Eli Lilly (LLY 0.41%) has been firing on all cylinders over the past two years and recently became the first healthcare company to hit $1 trillion in market value. The drugmaker owes much of that performance to tirzepatide, a medicine marketed as Zepbound for weight loss. Sales of this drug have been growing incredibly rapidly, enabling Eli Lilly to post excellent financial results.
However, the drugmaker recently announced that it was cutting the price of Zepbound, and the stock dropped as a result. Should investors buy the dip? Or does this news make Eli Lilly's shares less attractive?
The rationale behind the move
On Dec. 1, Eli Lilly announced that it was decreasing the prices of Zepbound single-dose vials for out-of-pocket patients who have received valid prescriptions for the medicine. The cost will now range from $299 to $449 per month, compared to the previous range of $349 to $499. Eli Lilly will offer the drug at these prices through its own online health platform.
Image source: Getty Images.
Notably, this follows successful efforts by the Trump Administration that inked deals with Eli Lilly to lower the price of Zepbound for eligible Medicare and Medicaid patients. There are likely several reasons the pharmaceutical giant made this decision.
First, price has been a significant deterrent for patients seeking access to this drug. Its efficacy has never been in question, but for those who don't have insurance coverage for Zepbound for weight loss, paying out of pocket is a challenge. By lowering the price of the therapy, Eli Lilly will expand its access. And the increased sales volume might somewhat offset the lower cost.
Second, Eli Lilly's only noteworthy competitor in the weight management space, Novo Nordisk, has also recently cut the price of its popular anti-obesity drug, Wegovy. Although Eli Lilly's Zepbound has been winning market share, cash-paying patients may gravitate more toward Wegovy if it costs them significantly less money. Eli Lilly is countering that possibility by lowering the price of Zepbound.

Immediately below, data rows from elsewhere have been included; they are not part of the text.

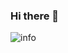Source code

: 
### Hi there 👋

![info](https://github-readme-stats.vercel.app/api?username=donlinglok&show_icons=true&count_private=true&hide=prs&theme=default_repocard)

<!--
### Hi there 👋
**donlinglok/donlinglok** is a ✨ _special_ ✨ repository because its `README.md` (this file) appears on your GitHub profile.
![info](https://github-readme-stats.vercel.app/api?username=donlinglok&show_icons=true&count_private=true&hide=prs&theme=default_repocard)

Here are some ideas to get you started:

- 🔭 I’m currently working on ...
- 🌱 I’m currently learning ...
- 👯 I’m looking to collaborate on ...
- 🤔 I’m looking for help with ...
- 💬 Ask me about ...
- 📫 How to reach me: ...
- 😄 Pronouns: ...
- ⚡ Fun fact: ...
-->

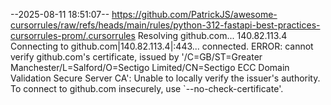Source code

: --2025-08-11 18:51:07--  https://github.com/PatrickJS/awesome-cursorrules/raw/refs/heads/main/rules/python-312-fastapi-best-practices-cursorrules-prom/.cursorrules
Resolving github.com... 140.82.113.4
Connecting to github.com|140.82.113.4|:443... connected.
ERROR: cannot verify github.com's certificate, issued by '/C=GB/ST=Greater Manchester/L=Salford/O=Sectigo Limited/CN=Sectigo ECC Domain Validation Secure Server CA':
  Unable to locally verify the issuer's authority.
To connect to github.com insecurely, use `--no-check-certificate'.
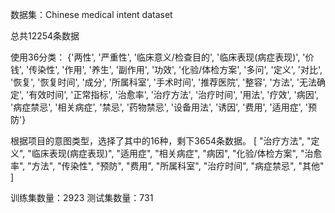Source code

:数据集：Chinese medical intent dataset


总共12254条数据

使用36分类：
{'两性',
 '严重性',
 '临床意义/检查目的',
 '临床表现(病症表现)',
 '价钱',
 '传染性',
 '作用',
 '养生',
 '副作用',
 '功效',
 '化验/体检方案',
 '多问',
 '定义',
 '对比',
 '恢复',
 '恢复时间',
 '成分',
 '所属科室',
 '手术时间',
 '推荐医院',
 '整容',
 '方法',
 '无法确定',
 '有效时间',
 '正常指标',
 '治愈率',
 '治疗方法',
 '治疗时间',
 '用法',
 '疗效',
 '病因',
 '病症禁忌',
 '相关病症',
 '禁忌',
 '药物禁忌',
 '设备用法',
 '诱因',
 '费用',
 '适用症',
 '预防'}


 根据项目的意图类型，选择了其中的16种，剩下3654条数据。
 [
    "治疗方法",
    "定义",
    "临床表现(病症表现)",
    "适用症",
    "相关病症",
    "病因",
    "化验/体检方案",
    "治愈率",
    "方法",
    "传染性",
    "预防",
    "费用",
    "所属科室",
    "治疗时间",
    "病症禁忌",
    "其他"
]

训练集数量：2923
测试集数量：731


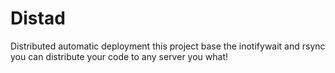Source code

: # Distad
Distributed automatic deployment
this project base the 
inotifywait and rsync
you can distribute your code to any server you what!

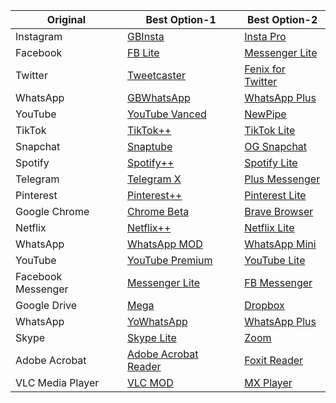 | Original          | Best Option-1                                    | Best Option-2                                    |
|-------------------|--------------------------------------------------|--------------------------------------------------|
| Instagram         | [GBInsta](https://example.com/gbinsta)           | [Insta Pro](https://example.com/instapro)        |
| Facebook          | [FB Lite](https://example.com/fblite)            | [Messenger Lite](https://example.com/messengerlite) |
| Twitter           | [Tweetcaster](https://example.com/tweetcaster)   | [Fenix for Twitter](https://example.com/fenix)   |
| WhatsApp          | [GBWhatsApp](https://example.com/gbwhatsapp)     | [WhatsApp Plus](https://example.com/whatsappplus) |
| YouTube           | [YouTube Vanced](https://example.com/youtubevanced) | [NewPipe](https://example.com/newpipe)           |
| TikTok            | [TikTok++](https://example.com/tiktok++)         | [TikTok Lite](https://example.com/tiktoklite)     |
| Snapchat          | [Snaptube](https://example.com/snaptube)         | [OG Snapchat](https://example.com/ogsnapchat)     |
| Spotify           | [Spotify++](https://example.com/spotify++)       | [Spotify Lite](https://example.com/spotifylite)   |
| Telegram          | [Telegram X](https://example.com/telegramx)      | [Plus Messenger](https://example.com/plusmessenger) |
| Pinterest         | [Pinterest++](https://example.com/pinterest++)   | [Pinterest Lite](https://example.com/pinterestlite) |
| Google Chrome     | [Chrome Beta](https://example.com/chromebeta)     | [Brave Browser](https://example.com/bravebrowser) |
| Netflix           | [Netflix++](https://example.com/netflix++)       | [Netflix Lite](https://example.com/netflixlite)   |
| WhatsApp          | [WhatsApp MOD](https://example.com/whatsappmod)   | [WhatsApp Mini](https://example.com/whatsappmini) |
| YouTube           | [YouTube Premium](https://example.com/youtubepremium) | [YouTube Lite](https://example.com/youtubelite)   |
| Facebook Messenger| [Messenger Lite](https://example.com/messengerlite) | [FB Messenger](https://example.com/fbmessenger)   |
| Google Drive      | [Mega](https://example.com/mega)                 | [Dropbox](https://example.com/dropbox)           |
| WhatsApp          | [YoWhatsApp](https://example.com/yowhatsapp)     | [WhatsApp Plus](https://example.com/whatsappplus) |
| Skype             | [Skype Lite](https://example.com/skypelite)      | [Zoom](https://example.com/zoom)                 |
| Adobe Acrobat     | [Adobe Acrobat Reader](https://example.com/acrobat) | [Foxit Reader](https://example.com/foxit)        |
| VLC Media Player  | [VLC MOD](https://example.com/vlcmod)            | [MX Player](https://example.com/mxplayer)        |
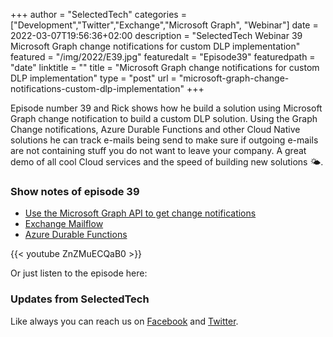 +++
author = "SelectedTech"
categories = ["Development","Twitter","Exchange","Microsoft Graph", "Webinar"]
date = 2022-03-07T19:56:36+02:00
description = "SelectedTech Webinar 39 Microsoft Graph change notifications for custom DLP implementation"
featured = "/img/2022/E39.jpg"
featuredalt = "Episode39"
featuredpath = "date"
linktitle = ""
title = "Microsoft Graph change notifications for custom DLP implementation"
type = "post"
url = "microsoft-graph-change-notifications-custom-dlp-implementation"
+++

Episode number 39 and Rick shows how he build a solution using Microsoft Graph change notification to build a custom DLP solution. Using the Graph Change notifications, Azure Durable Functions and other Cloud Native solutions he can track e-mails being send to make sure if outgoing e-mails are not containing stuff you do not want to leave your company. A great demo of all cool Cloud services and the speed of building new solutions 🌤️.

### Show notes of episode 39

- [Use the Microsoft Graph API to get change notifications](https://docs.microsoft.com/graph/api/resources/webhooks?view=graph-rest-1.0)
- [Exchange Mailflow](https://docs.microsoft.com/exchange/mail-flow/mail-flow?view=exchserver-2019)
- [Azure Durable Functions](https://docs.microsoft.com/azure/azure-functions/durable/durable-functions-overview?tabs=csharp)

{{< youtube ZnZMuECQaB0 >}}

Or just listen to the episode here:

### Updates from SelectedTech

Like always you can reach us on [Facebook](https://www.facebook.com/SelectedTechPage/) and [Twitter](https://twitter.com/selectedtech).
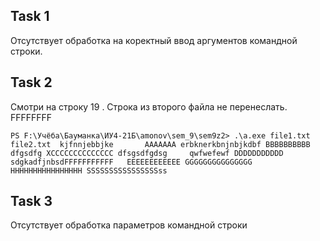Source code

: ## Task 1

Отсутствует обработка на коректный ввод аргументов командной строки.

## Task 2

Смотри на строку 19 . Строка из второго файла не перенеслать. FFFFFFFF

`
PS F:\Учёба\Бауманка\ИУ4-21Б\amonov\sem_9\sem9z2> .\a.exe file1.txt file2.txt 
kjfnnjebbjke      
AAAAAAA
erbknerkbnjnbjkdbf
BBBBBBBBBB        
dfgsdfg
XCCCCCCCCCCCCCC
dfsgsdfgdsg     qwfwefewf
DDDDDDDDDDD
sdgkadfjnbsdFFFFFFFFFFF  
EEEEEEEEEEEE
GGGGGGGGGGGGGGG
HHHHHHHHHHHHHHHH
SSSSSSSSSSSSSSSSss
`

## Task 3

Отсутствует обработка параметров командной строки
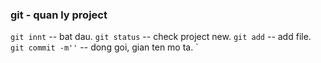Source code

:### git - quan ly project
`git innt` -- bat dau.
`git status` -- check project new.
`git add` -- add file.
`git commit -m''` -- dong goi, gian ten mo ta.
`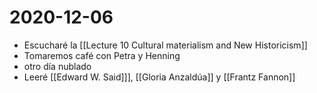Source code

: # 2020-12-06

- Escucharé la [[Lecture 10 Cultural materialism and New Historicism]]
- Tomaremos café con Petra y Henning
- otro día nublado
- Leeré [[Edward W. Said]]], [[Gloria Anzaldúa]] y [[Frantz Fannon]]

[//begin]: # "Autogenerated link references for markdown compatibility"
[lecture-10-cultural-materialism-and-new-historicism]: lecture-10-cultural-materialism-and-new-historicism "Lecture 10 Cultural Materialism and New Historicism"
[edward-w-said]: edward-w-said "Edward W. Said"
[//end]: # "Autogenerated link references"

Is it time to buy the stock?
Some investors may be concerned that Zepbound's pace will slow, given the medicine's new lower prices for cash-paying patients. And considering Eli Lilly's shares aren't cheap -- the stock trades at 33.3 times forward earnings, versus an average of 18.2 for the healthcare industry -- any perceived threat to its most important growth driver is almost always going to sink its share price.

NYSE: LLY
Key Data Points
That said, not much has changed for Eli Lilly's long-term prospects. Consider the company's pipeline progress that could help it strengthen its hold in weight management. Eli Lilly is racing toward approval for orforglipron, an oral weight loss medicine that will further expand access to this category of drugs, since pills are cheaper and faster to manufacture.

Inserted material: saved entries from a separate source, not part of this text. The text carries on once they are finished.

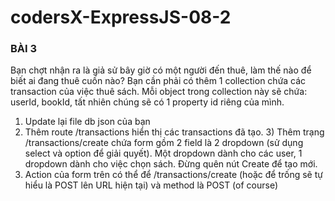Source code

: # codersX-ExpressJS-08-2
### BÀI 3
Bạn chợt nhận ra là giả sử bây giờ có một người đến thuê, làm thế nào để biết ai đang thuê cuốn nào? Bạn cần phải có thêm 1 collection chứa các transaction của việc thuê sách. Mỗi object trong collection này sẽ chứa: userId, bookId, tất nhiên chúng sẽ có 1 property id riêng của mình.
1) Update lại file db json của bạn
2) Thêm route /transactions hiển thị các transactions đã tạo. 3) Thêm trạng /transactions/create chứa form gồm 2 field là 2 dropdown (sử dụng select và option để giải quyết). Một dropdown dành cho các user, 1 dropdown dành cho việc chọn sách. Đừng quên nút Create để tạo mới.
4) Action của form trên có thể để /transactions/create (hoặc để trống sẽ tự hiểu là POST lên URL hiện tại) và method là POST (of course)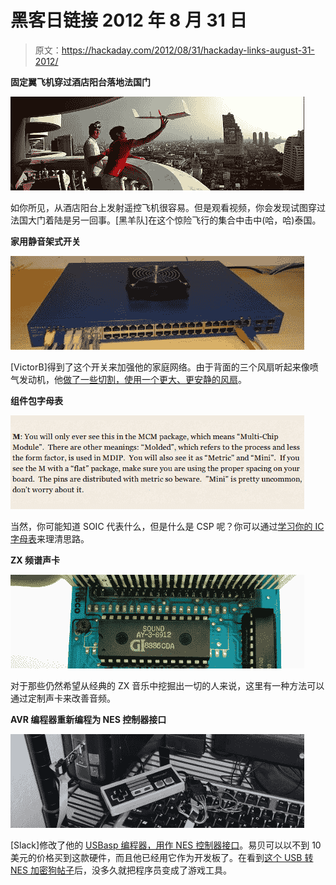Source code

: # 黑客日链接 2012 年 8 月 31 日

> 原文：<https://hackaday.com/2012/08/31/hackaday-links-august-31-2012/>

**固定翼飞机穿过酒店阳台落地法国门**

![](img/2a4381d492b0fcaae3db1dcb4c2bb7d7.png "links-landing-RC-on-a-balcony")

如你所见，从酒店阳台上发射遥控飞机很容易。但是观看视频，你会发现试图穿过法国大门着陆是另一回事。[黑羊队]在这个惊险飞行的集合中击中(哈，哈)泰国。

**家用静音架式开关**

![](img/760627fa83bdf25b434e71cc8df70f90.png "links-cooling-mod-for-rack-gear")

[VictorB]得到了这个开关来加强他的家庭网络。由于背面的三个风扇听起来像喷气发动机，他[做了一些切割，使用一个更大、更安静的风扇](http://www.youtube.com/watch?v=gyuybwSaXjQ)。

**组件包字母表**

![](img/64932a4c5955dd30e50cd7197506d113.png "links-chip-package-alphabet")

当然，你可能知道 SOIC 代表什么，但是什么是 CSP 呢？你可以通过[学习你的 IC 字母表](http://funkyguy4000.wordpress.com/2012/08/14/integrated-circuit-alphabet/)来理清思路。

**ZX 频谱声卡**

![](img/802760bc43031a6b6266db6db8e8922a.png "links-zx-spectrum-audio-card")

对于那些仍然希望从经典的 ZX 音乐中挖掘出一切的人来说，这里有一种方法可以通过定制声卡来改善音频。

**AVR 编程器重新编程为 NES 控制器接口**

![](img/74436413a0bf5719e607332d0007d158.png "links-usb-asp-nes")

[Slack]修改了他的 [USBasp 编程器，用作 NES 控制器接口](http://hackaday.com/2012/07/19/usb-dongle-for-unmodified-nes-controllers/)。易贝可以以不到 10 美元的价格买到这款硬件，而且他已经用它作为开发板了。在看到[这个 USB 转 NES 加密狗帖子](http://hackaday.com/2012/07/19/usb-dongle-for-unmodified-nes-controllers/)后，没多久就把程序员变成了游戏工具。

Orforglipron isn't as effective as Zepbound, but it should attract a meaningful number of patients, especially those who don't have insurance coverage and prefer pills over needles. Eli Lilly is also inching closer to releasing results from pivotal clinical trials for another highly promising weight loss medicine: Retatrutide.
This therapy, which mimics the actions of three separate gut hormones (Zepbound does two), resulted in weight loss comparable to that seen with bariatric surgery in a phase 2 study. Retatrutide could be a good option for patients with a very high Body Mass Index who need aggressive weight loss and aren't eligible for (or prefer not to undergo) surgeries. Eli Lilly plans to share topline data from an ongoing trial for retatrutide before the year closes.
These and other candidates should help solidify Eli Lilly's leadership in this niche. In the meantime, sales and earnings will continue to grow at a steady pace. Eli Lilly posted revenue of $17.6 billion in the third quarter, up 54% compared to the year-ago period. Adjusted earnings per share soared 495% year over year to $7.02.
With results like these, Eli Lilly is well worth a hefty premium, especially when considering the company's significant pipeline progress in areas beyond diabetes and obesity, its investments in artificial intelligence, and its efforts to bolster its local manufacturing capacity to mitigate the impact of tariffs.
All these factors make Eli Lilly's shares very attractive despite the recent Zepbound-related developments.